Director of Noise and Environmental Programs Mark Hardyment said the authority’s decision comes on the heels of a Metropolitan Water District of Southern California Board vote to hike rates nearly 20% and impose penalty rates on member agencies that exceed designated water allotments.
MWD’s allocation plan took effect July 1 and reduces shipments of imported water to member agencies by 10% from levels that had already been reduced another 10% the prior year. The largest water wholesaler for Southern California provides Glendale with up to 70% of its water supply and Burbank with about 55%.
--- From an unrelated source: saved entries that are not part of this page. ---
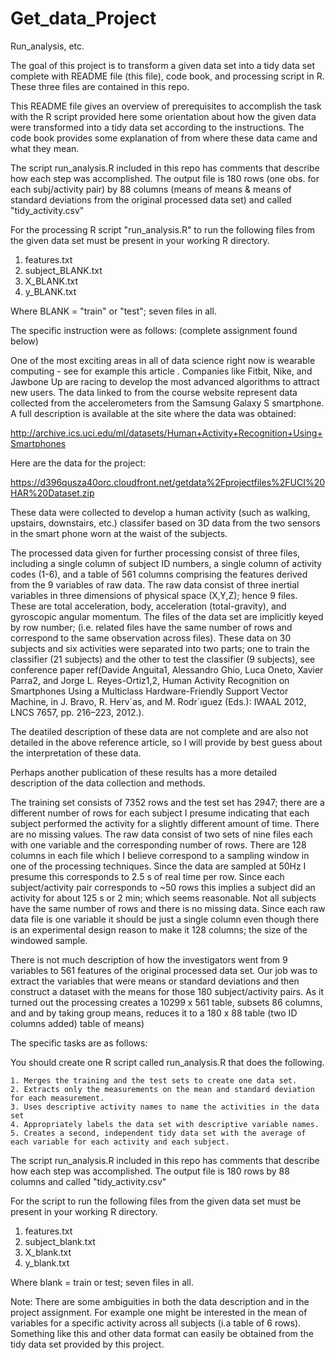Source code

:Get_data_Project
================

Run_analysis, etc.

The goal of this project is to transform a given data set into a tidy data set complete with README file (this file), code book, and processing script in R. These three files are contained in this repo.

This README file gives an overview of prerequisites to accomplish the task with the R script provided here some orientation about how the given data were transformed into a tidy data set according to the instructions.
The code book provides some explanation of from where these data came and what they mean.

The script run_analysis.R included in this repo has comments that describe how each step was accomplished.
The output file is 180 rows (one obs. for each subj/activity pair) by 88 columns (means of means & means of standard deviations from the original
processed data set) and called "tidy_activity.csv"

For the processing R script "run_analysis.R" to run the following files from the given data set must be present in your working R directory.

1. features.txt
2. subject_BLANK.txt
3. X_BLANK.txt
4. y_BLANK.txt

Where BLANK = "train" or "test"; seven files in all.


The specific instruction were as follows: (complete assignment found below)

One of the most exciting areas in all of data science right now is wearable computing - see for example this article . Companies like Fitbit, Nike, and Jawbone Up are racing to develop the most advanced algorithms to attract new users. The data linked to from the course website represent data collected from the accelerometers from the Samsung Galaxy S smartphone. A full description is available at the site where the data was obtained: 

http://archive.ics.uci.edu/ml/datasets/Human+Activity+Recognition+Using+Smartphones

Here are the data for the project:

https://d396qusza40orc.cloudfront.net/getdata%2Fprojectfiles%2FUCI%20HAR%20Dataset.zip 

These data were collected to develop a human activity (such as walking, upstairs, downstairs, etc.) classifer based on 
3D data from the two sensors in the smart phone worn at the waist of the subjects.

The processed data given for further processing consist of three files, including a single column of subject ID numbers, a single column of 
activity codes (1-6), and a table of 561 columns comprising the features derived from the 9 variables of raw data.
The raw data consist of three inertial variables in three dimensions of physical space (X,Y,Z); hence 9 files.
These are total acceleration, body, acceleration (total-gravity), and gyroscopic angular momentum.
The files of the data set are implicitly keyed by row number; (i.e. related files have the same number of rows and correspond to the same
observation across files).
These data on 30 subjects and six activities were separated into two parts; one to train the classifier (21 subjects) and the other to test 
the classifier (9 subjects), see conference paper ref(Davide Anguita1, Alessandro Ghio, Luca Oneto, Xavier Parra2, and Jorge L. Reyes-Ortiz1,2,
Human Activity Recognition on Smartphones Using a Multiclass Hardware-Friendly Support Vector Machine,  in J. Bravo, R. Herv´as, and M. Rodr´ıguez (Eds.): IWAAL 2012, LNCS 7657, pp. 216–223, 2012.). 

The deatiled description of these data are not complete and are also not detailed in the above reference article, so I will provide by best guess 
about the interpretation of these data.

Perhaps another publication of these results has a more detailed description of the data collection and methods. 

The training set consists of 7352 rows and the test set has 2947; there are a different number of rows for each subject 
I presume indicating that each subject performed the activity for a slightly different amount of time.
There are no missing values. 
The raw data consist of two sets of nine files each with one variable and the corresponding number of rows.
There are 128 columns in each file which I believe correspond to a sampling window in one of the processing techniques.
Since the data are sampled at 50Hz I presume this corresponds to 2.5 s of real time per row. Since each subject/activity pair corresponds 
to ~50 rows this implies a subject did an activity for about 125 s or 2 min; which seems reasonable.
Not all subjects have the same number of rows and there is no missing data.
Since each raw data file is one variable it should be just a single column even though there is an experimental design reason to make 
it 128 columns; the size of the windowed sample.

There is not much description of how the investigators went from 9 variables to 561 features of the original processed data set.
Our job was to extract the variables that were means or standard deviations and then construct a dataset with the means for those 
180 subject/activity pairs. As it turned out the processing creates a 10299 x 561 table, subsets 86 columns, and and by taking group means,
reduces it to a 180 x 88 table (two ID columns added) table of means)

The specific tasks are as follows:

 You should create one R script called run_analysis.R that does the following. 

    1. Merges the training and the test sets to create one data set.
    2. Extracts only the measurements on the mean and standard deviation for each measurement. 
    3. Uses descriptive activity names to name the activities in the data set
    4. Appropriately labels the data set with descriptive variable names. 
    5. Creates a second, independent tidy data set with the average of each variable for each activity and each subject. 

The script run_analysis.R included in this repo has comments that describe how each step was accomplished.
The output file is 180 rows by 88 columns and called "tidy_activity.csv"


For the script to run the following files from the given data set must be present in your working R directory.

1. features.txt
2. subject_blank.txt
3. X_blank.txt
4. y_blank.txt

Where blank = train or test; seven files in all.

Note: There are some ambiguities in both the data description and in the project assignment.
For example one might be interested in the mean of variables for a specific activity across all subjects (i.a table of 6 rows).
Something like this and other data format can easily be obtained from the tidy data set provided by this project.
Some 60 urban water districts, faced with a statewide population increase of 9 million people over 20 years, dwindling shipments from the State Water Project, and federal environmental court decisions protecting native fish species in the Sacramento-San Joaquin Delta region, have introduced mandatory conservation efforts, up from six last year.
Burbank in May expanded its sustainable water use ordinance from four to six stages, imposing irrigation timetables, prohibiting residents from hosing down driveways, patios and sidewalks, and banning restaurants, hotels, motels, cafes and cafeterias from serving water unless requested by customers.